| What is needed |
Tell me how many lines of the entries below include the string "documentclass", and give only the number.

| Exercise input |
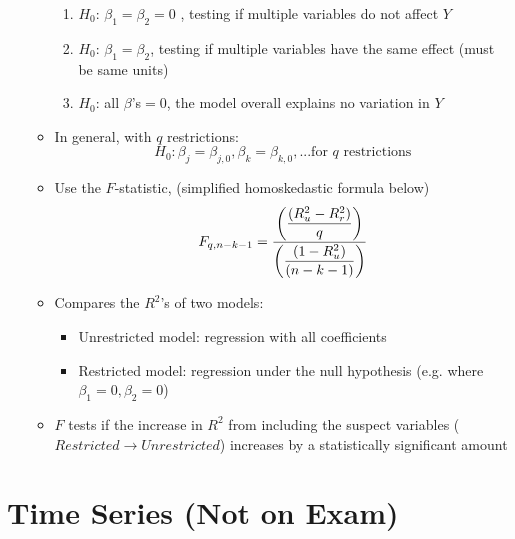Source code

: \documentclass{article}
\begin{document}
\begin{itemize}
\begin{itemize}
\begin{enumerate}
			\item $H_0$: $\beta_1=\beta_2=0$	, testing if multiple variables do not affect $Y$
			\item $H_0$: $\beta_1=\beta_2$, testing if multiple variables have the same effect (must be same units)
			\item $H_0$: all $\beta$'s$=0$, the model overall explains no variation in $Y$
		\end{enumerate}
		\item In general, with $q$ restrictions:
		\begin{equation*}
		H_0: \beta_j=\beta_{j,0}, \beta_k=\beta_{k,0}, ...\text{for }q \text{ restrictions}	
		\end{equation*}
		\item Use the $F$-statistic, (simplified homoskedastic formula below)
		\begin{equation*}
	F_{q,n-k-1}=\cfrac{\bigg(\displaystyle\frac{(R^2_u-R^2_r)}{q}\bigg)}{\bigg(\displaystyle\frac{(1-R^2_u)}{(n-k-1)}\bigg)}
	\end{equation*}
		\item Compares the $R^2$'s of two models:
		\begin{itemize}
			\item Unrestricted model: regression with all coefficients
			\item Restricted model: regression under the null hypothesis (e.g. where $\beta_1=0, \beta_2=0$)
	\end{itemize}
	\item $F$ tests if the increase in $R^2$ from including the suspect variables ($Restricted \rightarrow Unrestricted$) increases by a statistically significant amount
\end{itemize}
\end{itemize}
\clearpage 

\section*{Time Series (Not on Exam)}
\end{document}
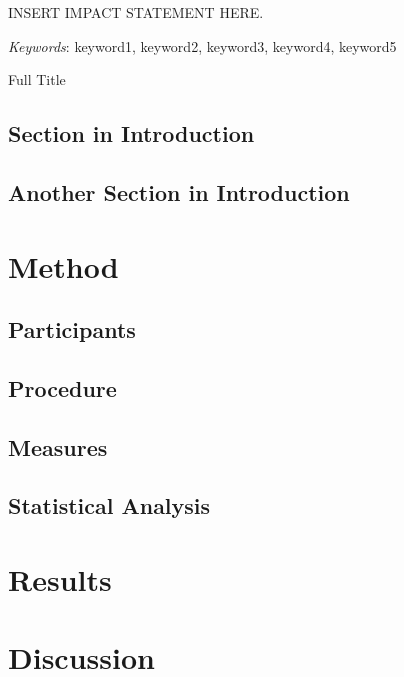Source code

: \documentclass[
  american,
  letterpaper,
  12pt]{article}
\newcommand{\apatitle}[1]{%
  {\centering\bfseries #1\par}}
\begin{document}
INSERT IMPACT STATEMENT HERE.

\emph{Keywords}: keyword1, keyword2, keyword3, keyword4, keyword5

\clearpage

\apatitle{

Full Title

}

\subsection{Section in Introduction}\label{section-in-introduction}

\subsection{Another Section in
Introduction}\label{another-section-in-introduction}

\section{Method}\label{method}

\subsection{Participants}\label{participants}

\subsection{Procedure}\label{procedure}

\subsection{Measures}\label{measures}

\subsection{Statistical Analysis}\label{statistical-analysis}

\section{Results}\label{results}

\section{Discussion}\label{discussion}
\end{document}
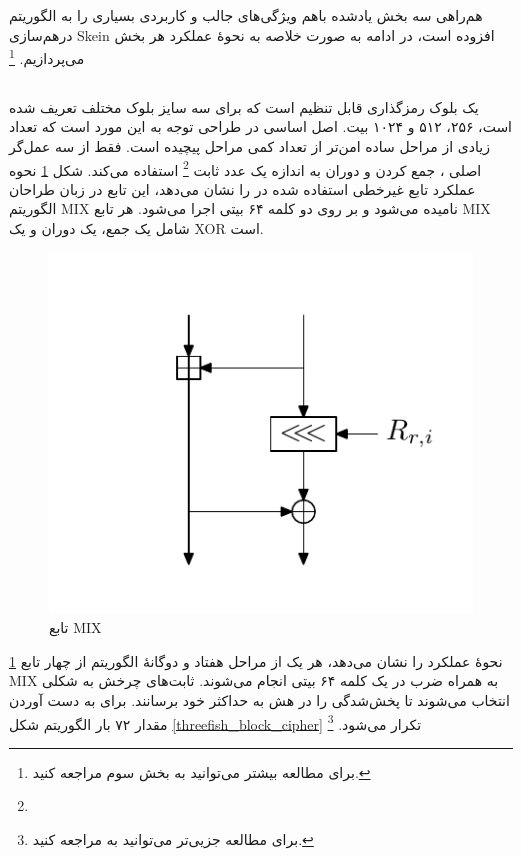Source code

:هم‌راهی سه بخش یادشده باهم ویژگی‌های جالب و کاربردی بسیاری را به الگوریتم درهم‌سازی 
Skein 
افزوده است، در ادامه به صورت خلاصه به نحوهٔ عملکرد هر بخش می‌پردازیم.
\footnote{برای مطالعه بیشتر می‌توانید به بخش سوم 
	\cite{main_doc} مراجعه کنید. }


\subsection{}
یک بلوک رمزگذاری قابل تنظیم است که برای سه سایز بلوک مختلف تعریف شده است، ۲۵۶، ۵۱۲ و ۱۰۲۴ بیت. 
اصل اساسی در طراحی 
توجه به این مورد است که تعداد زیادی از مراحل ساده امن‌تر از تعداد کمی مراحل پیچیده است.
فقط از سه عمل‌گر اصلی 
، جمع کردن و دوران به اندازه یک عدد ثابت
\footnote{}
استفاده می‌کند. 
شکل 
\ref{threefish_mix_function}
نحوه عملکرد تابع غیرخطی استفاده شده در 
را نشان می‌دهد، این تابع در زبان طراحان الگوریتم 
MIX
نامیده می‌شود و بر روی دو کلمه ۶۴ بیتی اجرا می‌شود. هر تابع 
MIX
شامل یک جمع، یک دوران و یک 
XOR
است. 
\begin{figure}
	\centering
	\includegraphics[scale=0.6]{figs/threefish_mix_function.png}
	\caption{تابع MIX}
	\label{threefish_mix_function}
\end{figure}

\ref{threefish_mix_function}
نحوهٔ عملکرد 
را نشان می‌دهد، هر یک از مراحل هفتاد و دوگانهٔ الگوریتم
از چهار تابع MIX
به همراه ضرب در یک کلمه ۶۴ بیتی انجام می‌شوند. ثابت‌های چرخش به شکلی انتخاب می‌شوند تا پخش‌شدگی را در هش به حداکثر خود برسانند. 
برای به دست آوردن مقدار 
۷۲ بار الگوریتم شکل
\ref{threefish_block_cipher}
تکرار می‌شود.
\footnote{برای مطالعه جزیی‌تر می‌توانید به 
	\cite{main_doc}
مراجعه کنید.}

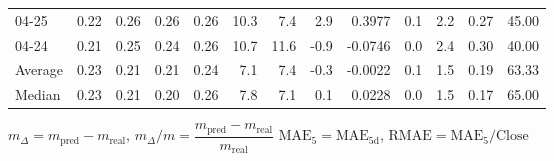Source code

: \begin{threeparttable}
{\begin{tabular}{lrrrrrrrrrrrr}
  04-25 &          0.22 &          0.26 &          0.26 &        0.26 &                10.3 &                 7.4 &        2.9 &       0.3977 &                 0.1 &              2.2 &            0.27 &                  45.00 \\
  04-24 &          0.21 &          0.25 &          0.24 &        0.26 &                10.7 &                11.6 &       -0.9 &      -0.0746 &                 0.0 &              2.4 &            0.30 &                  40.00 \\
Average &          0.23 &          0.21 &          0.21 &        0.24 &                 7.1 &                 7.4 &       -0.3 &      -0.0022 &                 0.1 &              1.5 &            0.19 &                  63.33 \\
 Median &          0.23 &          0.21 &          0.20 &        0.26 &                 7.8 &                 7.1 &        0.1 &       0.0228 &                 0.0 &              1.5 &            0.17 &                  65.00 \\
\bottomrule
\end{tabular}
}
\begin{tablenotes}\footnotesize
\item $m_\Delta=m_{\text{pred}}-m_{\text{real}}$,
$m_\Delta/m=\dfrac{m_{\text{pred}}-m_{\text{real}}}{m_{\text{real}}}$
$\mathrm{MAE}_5=\mathrm{MAE}_{5\text{d}}$,
$\mathrm{RMAE}=\mathrm{MAE}_5/\text{Close}$
\end{tablenotes}
\end{threeparttable}
\endgroup

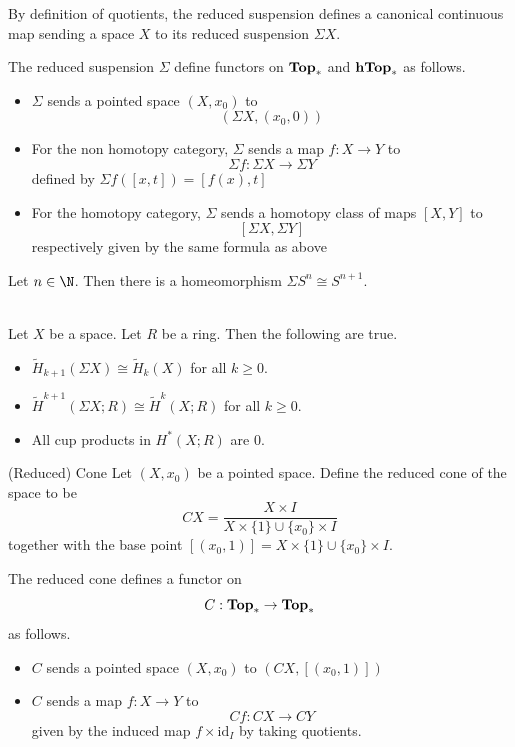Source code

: \documentclass[a4paper]{article}
\begin{document}
By definition of quotients, the reduced suspension defines a canonical continuous map sending a space $X$ to its reduced suspension $\Sigma X$. 

\begin{prp}{}{} The reduced suspension $\Sigma$ define functors on $\bold{Top}_\ast$ and $\bold{hTop}_\ast$ as follows. 
\begin{itemize}
\item $\Sigma$ sends a pointed space $(X,x_0)$ to $$(\Sigma X,(x_0,0))$$
\item For the non homotopy category, $\Sigma$ sends a map $f:X\to Y$ to $$\Sigma f:\Sigma X\to\Sigma Y$$ defined by $\Sigma f([x,t])=[f(x),t]$
\item For the homotopy category, $\Sigma$ sends a homotopy class of maps $[X,Y]$ to $$[\Sigma X,\Sigma Y]$$ respectively given by the same formula as above
\end{itemize}
\end{prp}

\begin{eg}{}{} Let $n\in\N$. Then there is a homeomorphism $\Sigma S^n\cong S^{n+1}$. 
\end{eg}

\begin{prp}{}{}\\
Let $X$ be a space. Let $R$ be a ring. Then the following are true. 
\begin{itemize}
\item $\widetilde{H}_{k+1}(\Sigma X)\cong\widetilde{H}_k(X)$ for all $k\geq 0$. 
\item $\widetilde{H}^{k+1}(\Sigma X;R)\cong\widetilde{H}^k(X;R)$ for all $k\geq 0$. 
\item All cup products in $H^\ast(X;R)$ are $0$. 
\end{itemize}
\end{prp}

\begin{defn}{(Reduced) Cone}{} Let $(X,x_0)$ be a pointed space. Define the reduced cone of the space to be $$CX=\frac{X\times I}{X\times\{1\}\cup\{x_0\}\times I}$$ together with the base point $[(x_0,1)]=X\times\{1\}\cup\{x_0\}\times I$. 
\end{defn}

\begin{prp}{}{} The reduced cone defines a functor on $$C:\bold{Top}_\ast\to\bold{Top}_\ast$$ as follows. 
\begin{itemize}
\item $C$ sends a pointed space $(X,x_0)$ to $(CX,[(x_0,1)])$
\item $C$ sends a map $f:X\to Y$ to $$Cf:CX\to CY$$ given by the induced map $f\times\text{id}_I$ by taking quotients. 
\end{itemize}
\end{prp}
\end{document}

| Solution |
3